— Activity —
Using the records provided below, locate and copy each line that contains the word "Machine".
───── Provided data
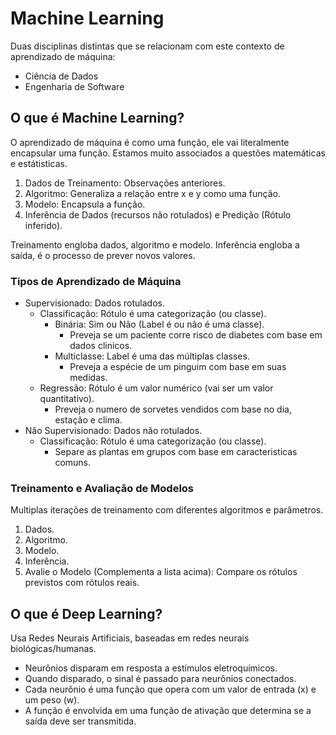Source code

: # Machine Learning

Duas disciplinas distintas que se relacionam com este contexto de aprendizado de máquina:

- Ciência de Dados
- Engenharia de Software

## O que é Machine Learning?

O aprendizado de máquina é como uma função, ele vai literalmente encapsular uma função.
Estamos muito associados a questões matemáticas e estátisticas.

1. Dados de Treinamento: Observações anteriores.
2. Algoritmo: Generaliza a relação entre x e y como uma função.
3. Modelo: Encapsula a função.
4. Inferência de Dados (recursos não rotulados) e Predição (Rótulo inferido).

Treinamento engloba dados, algoritmo e modelo.
Inferência engloba a saída, é o processo de prever novos valores.

### Tipos de Aprendizado de Máquina

- Supervisionado: Dados rotulados.
  - Classificação: Rótulo é uma categorização (ou classe).
    - Binária: Sim ou Não (Label é ou não é uma classe).
      - Preveja se um paciente corre risco de diabetes com base em dados clinicos.
    - Multiclasse: Label é uma das múltiplas classes.
      - Preveja a espécie de um pinguim com base em suas medidas.
  - Regressão: Rótulo é um valor numérico (vai ser um valor quantitativo).
    - Preveja o numero de sorvetes vendidos com base no dia, estação e clima.
- Não Supervisionado: Dados não rotulados.
  - Classificação: Rótulo é uma categorização (ou classe).
    - Separe as plantas em grupos com base em caracteristicas comuns.

### Treinamento e Avaliação de Modelos

Multiplas iterações de treinamento com diferentes algoritmos e parâmetros.

1. Dados.
2. Algoritmo.
3. Modelo.
4. Inferência.
5. Avalie o Modelo (Complementa a lista acima): Compare os rótulos previstos com rótulos reais.

## O que é Deep Learning?

Usa Redes Neurais Artificiais, baseadas em redes neurais biológicas/humanas.

- Neurônios disparam em resposta a estímulos eletroquímicos.
- Quando disparado, o sinal é passado para neurônios conectados.
- Cada neurônio é uma função que opera com um valor de entrada (x) e um peso (w).
- A função é envolvida em uma função de ativação que determina se a saída deve ser transmitida.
──────────
— Solution to the problem —
: # Machine Learning
## O que é Machine Learning?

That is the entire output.